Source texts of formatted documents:
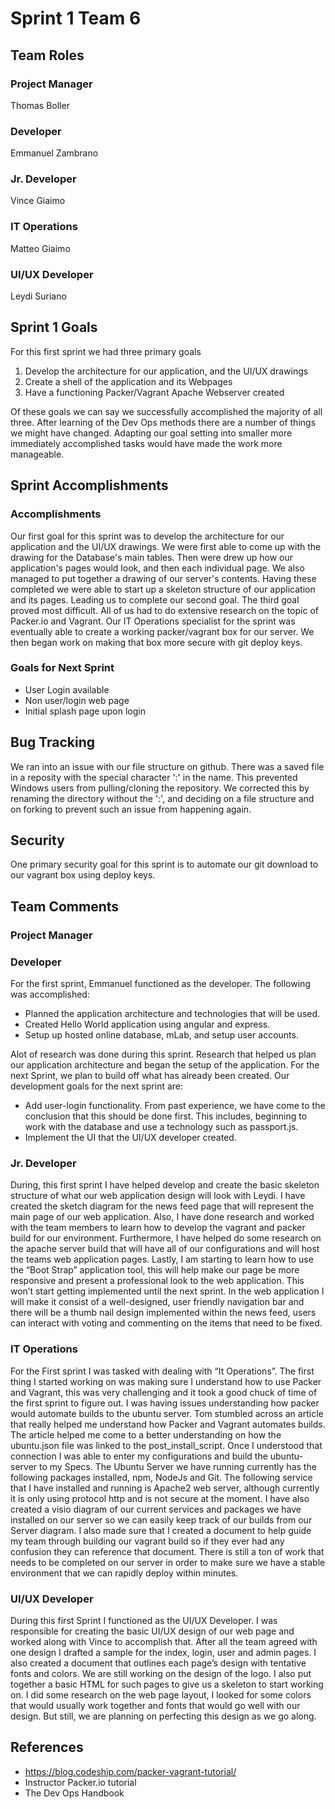 # Sprint 1 Team 6

## Team Roles

### Project Manager
Thomas Boller

### Developer
Emmanuel Zambrano

### Jr. Developer
Vince Giaimo

### IT Operations
Matteo Giaimo

### UI/UX Developer
Leydi Suriano

## Sprint 1 Goals

For this first sprint we had three primary goals
1. Develop the architecture for our application, and the UI/UX drawings
2. Create a shell of the application and its Webpages
3. Have a functioning Packer/Vagrant Apache Webserver created

Of these goals we can say we successfully accomplished the majority of all three. After learning of the Dev Ops methods there are a number of things we might have changed.
Adapting our goal setting into smaller more immediately accomplished tasks would have made the work more manageable. 

## Sprint Accomplishments

### Accomplishments
Our first goal for this sprint was to develop the architecture for our application and the UI/UX drawings.  We were first able to come up with the drawing for the Database's main tables. Then were drew up how our application's pages would look, and then each individual page. We also managed to put together a drawing of our server's contents. Having these completed we were able to start up a skeleton structure of our application and its pages. Leading us to complete our second goal. The third goal proved most difficult. All of us had to do extensive research on the topic of Packer.io and Vagrant. Our IT Operations specialist for the sprint was eventually able to create a working packer/vagrant box for our server.  We then began work on making that box more secure with git deploy keys. 

### Goals for Next Sprint
- User Login available
- Non user/login web page
- Initial splash page upon login

## Bug Tracking
We ran into an issue with our file structure on github. There was a saved file in a reposity with the special character ':' in the name.
This prevented Windows users from pulling/cloning the repository.  We corrected this by renaming the directory without the ':', and deciding on a file structure and on forking to prevent such an issue from happening again.

## Security

One primary security goal for this sprint is to automate our git download to our vagrant box using deploy keys.

## Team Comments

### Project Manager



### Developer

For the first sprint, Emmanuel functioned as the developer. The following was accomplished:

- Planned the application architecture and technologies that will be used.
- Created Hello World application using angular and express.
- Setup up hosted online database, mLab, and setup user accounts.

Alot of research was done during this sprint. Research that helped us plan our application architecture and began the setup of the application. For the next Sprint, we plan to build off what has already been created. Our development goals for the next sprint are:

- Add user-login functionality. From past experience, we have come to the conclusion that this should be done first. This includes, beginning to work with the database and use a technology such as passport.js.
- Implement the UI that the UI/UX developer created.

### Jr. Developer

During, this first sprint I have helped develop and create the basic skeleton structure of what our web application design will look with Leydi.  I have created the 
sketch diagram for the news feed page that will represent the main page of our web application. Also, I have done research and worked with the team members to learn 
how to develop the vagrant and packer build for our environment. Furthermore, I have helped do some research on the apache server build that will have all of our configurations 
and will host the teams web application pages. Lastly, I am starting to learn how to use the “Boot Strap” application tool, this will help make our page be more responsive and 
present a professional look to the web application. This won’t start getting implemented until the next sprint. In the web application I will make it consist of a well-designed, 
user friendly navigation bar and there will be a thumb nail design implemented within the news feed, users can interact with voting and commenting on the items that need to be fixed. 

### IT Operations

For the First sprint I was tasked with dealing with “It Operations”. The first thing I started working on was making sure I understand how to use Packer and Vagrant,
this was very challenging and it took a good chuck of time of the first sprint to figure out. I was having issues understanding how packer would automate builds to
the ubuntu server. Tom stumbled across an article that really helped me understand how Packer and Vagrant automates builds. The article helped me come to a better
understanding on how the ubuntu.json file was linked to the post_install_script. Once I understood that connection I was able to enter my configurations and build
the ubuntu-server to my Specs. The Ubuntu Server we have running currently has the following packages installed, npm, NodeJs and Git. The following service that I have
installed and running is Apache2 web server, although currently it is only using protocol http and is not secure at the moment. I have also created a visio diagram of
our current services and packages we have installed on our server so we can easily keep track of our builds from our Server diagram. I also made sure that I created a
document to help guide my team through building our vagrant build so if they ever had any confusion they can reference that document. There is still a ton of work that
needs to be completed on our server in order to make sure we have a stable environment that we can rapidly deploy within minutes.

### UI/UX Developer

During this first Sprint I functioned as the UI/UX Developer. I was responsible for creating the basic UI/UX design of our web page and worked along with Vince to accomplish that. 
After all the team agreed with one design I drafted a sample for the index, login, user and admin pages. I also created a document that outlines each page’s design with tentative 
fonts and colors. We are still working on the design of the logo. I also put together a basic HTML for such pages to give us a skeleton to start working on. I did some research on 
the web page layout, I looked for some colors that would usually work together and fonts that would go well with our design. But still, we are planning on perfecting this design 
as we go along.

## References

- https://blog.codeship.com/packer-vagrant-tutorial/
- Instructor Packer.io tutorial
- The Dev Ops Handbook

▸ What is being asked
Your answer should be the lines from the one containing "## References" to the end of the entries above, restated exactly and alone.

▸ Answer area
## References

- https://blog.codeship.com/packer-vagrant-tutorial/
- Instructor Packer.io tutorial
- The Dev Ops Handbook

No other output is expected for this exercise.